_Directions_. From the listing below, copy each line that holds "online".
-- -- --
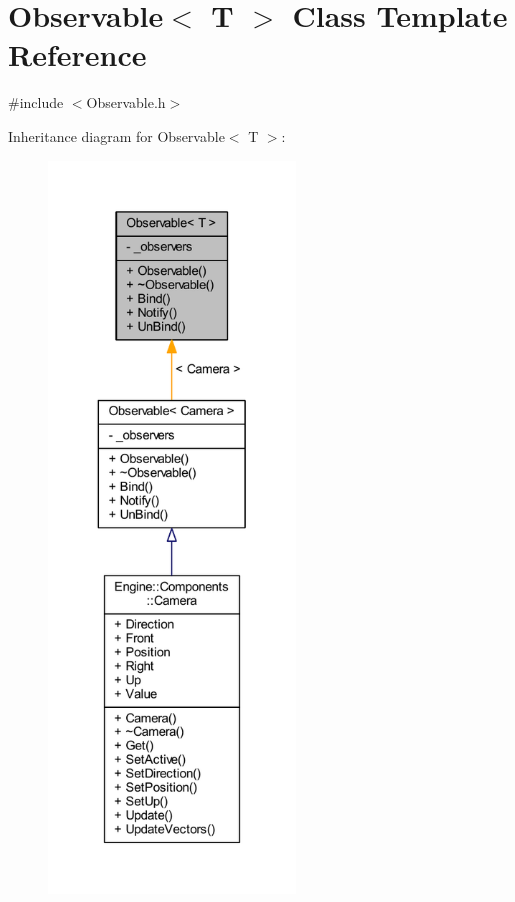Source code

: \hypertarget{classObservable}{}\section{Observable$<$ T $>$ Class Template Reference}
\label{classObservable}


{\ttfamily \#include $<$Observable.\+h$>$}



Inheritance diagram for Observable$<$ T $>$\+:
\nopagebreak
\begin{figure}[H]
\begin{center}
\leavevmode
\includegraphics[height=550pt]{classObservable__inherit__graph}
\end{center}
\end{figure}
-- -- --
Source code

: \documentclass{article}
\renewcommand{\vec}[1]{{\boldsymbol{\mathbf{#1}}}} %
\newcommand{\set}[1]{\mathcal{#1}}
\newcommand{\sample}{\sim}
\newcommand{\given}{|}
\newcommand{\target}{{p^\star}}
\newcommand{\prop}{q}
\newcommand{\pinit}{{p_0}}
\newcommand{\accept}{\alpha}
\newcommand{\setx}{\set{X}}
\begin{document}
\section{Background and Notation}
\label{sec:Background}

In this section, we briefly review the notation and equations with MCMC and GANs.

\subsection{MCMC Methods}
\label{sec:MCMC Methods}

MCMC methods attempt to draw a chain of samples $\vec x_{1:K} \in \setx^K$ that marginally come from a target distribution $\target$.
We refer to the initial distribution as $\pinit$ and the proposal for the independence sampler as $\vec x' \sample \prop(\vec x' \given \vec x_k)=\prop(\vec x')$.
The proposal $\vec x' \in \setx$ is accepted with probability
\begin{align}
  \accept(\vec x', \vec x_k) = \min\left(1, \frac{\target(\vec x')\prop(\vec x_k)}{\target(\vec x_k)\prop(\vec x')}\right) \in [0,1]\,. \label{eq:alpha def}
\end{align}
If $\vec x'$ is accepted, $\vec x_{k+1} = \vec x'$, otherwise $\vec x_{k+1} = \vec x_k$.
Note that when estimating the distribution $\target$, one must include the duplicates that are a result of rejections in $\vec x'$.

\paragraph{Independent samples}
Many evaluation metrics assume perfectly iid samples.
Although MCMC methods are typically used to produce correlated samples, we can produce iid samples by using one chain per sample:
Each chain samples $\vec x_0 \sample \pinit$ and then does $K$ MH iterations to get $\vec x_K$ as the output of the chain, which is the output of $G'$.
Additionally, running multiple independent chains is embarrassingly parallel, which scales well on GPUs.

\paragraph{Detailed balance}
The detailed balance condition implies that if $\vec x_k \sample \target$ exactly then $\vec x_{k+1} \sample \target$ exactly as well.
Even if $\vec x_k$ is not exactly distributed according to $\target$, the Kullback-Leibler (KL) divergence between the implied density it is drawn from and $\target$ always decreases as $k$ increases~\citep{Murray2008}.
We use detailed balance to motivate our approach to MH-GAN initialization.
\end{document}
-- -- --
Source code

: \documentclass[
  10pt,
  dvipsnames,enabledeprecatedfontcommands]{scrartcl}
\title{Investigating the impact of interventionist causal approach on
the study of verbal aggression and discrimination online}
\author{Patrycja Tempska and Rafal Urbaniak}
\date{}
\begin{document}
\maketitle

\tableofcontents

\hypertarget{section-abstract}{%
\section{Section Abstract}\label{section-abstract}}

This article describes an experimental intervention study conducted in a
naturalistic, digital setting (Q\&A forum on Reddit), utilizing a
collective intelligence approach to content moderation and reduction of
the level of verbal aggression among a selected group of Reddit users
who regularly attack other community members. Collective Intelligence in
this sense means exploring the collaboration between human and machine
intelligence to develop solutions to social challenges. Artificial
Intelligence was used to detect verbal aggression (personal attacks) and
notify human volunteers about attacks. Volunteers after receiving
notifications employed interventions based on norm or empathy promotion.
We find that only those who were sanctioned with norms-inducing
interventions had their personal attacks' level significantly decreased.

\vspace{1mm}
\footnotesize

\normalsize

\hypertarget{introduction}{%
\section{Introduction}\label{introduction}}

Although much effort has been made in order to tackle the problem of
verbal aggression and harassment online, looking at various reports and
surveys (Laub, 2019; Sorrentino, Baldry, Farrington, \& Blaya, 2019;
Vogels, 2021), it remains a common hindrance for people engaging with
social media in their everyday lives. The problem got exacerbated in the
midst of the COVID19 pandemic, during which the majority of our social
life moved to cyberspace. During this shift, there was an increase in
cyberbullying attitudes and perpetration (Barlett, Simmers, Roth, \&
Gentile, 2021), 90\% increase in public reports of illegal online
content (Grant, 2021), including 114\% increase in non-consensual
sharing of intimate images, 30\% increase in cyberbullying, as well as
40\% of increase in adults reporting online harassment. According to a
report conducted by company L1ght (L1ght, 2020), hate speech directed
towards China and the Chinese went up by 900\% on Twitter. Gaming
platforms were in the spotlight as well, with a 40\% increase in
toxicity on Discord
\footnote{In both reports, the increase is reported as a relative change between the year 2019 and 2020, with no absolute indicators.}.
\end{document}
-- -- --
_Answer below_.
the study of verbal aggression and discrimination online}
verbal aggression and harassment online, looking at various reports and
Gentile, 2021), 90\% increase in public reports of illegal online
40\% of increase in adults reporting online harassment. According to a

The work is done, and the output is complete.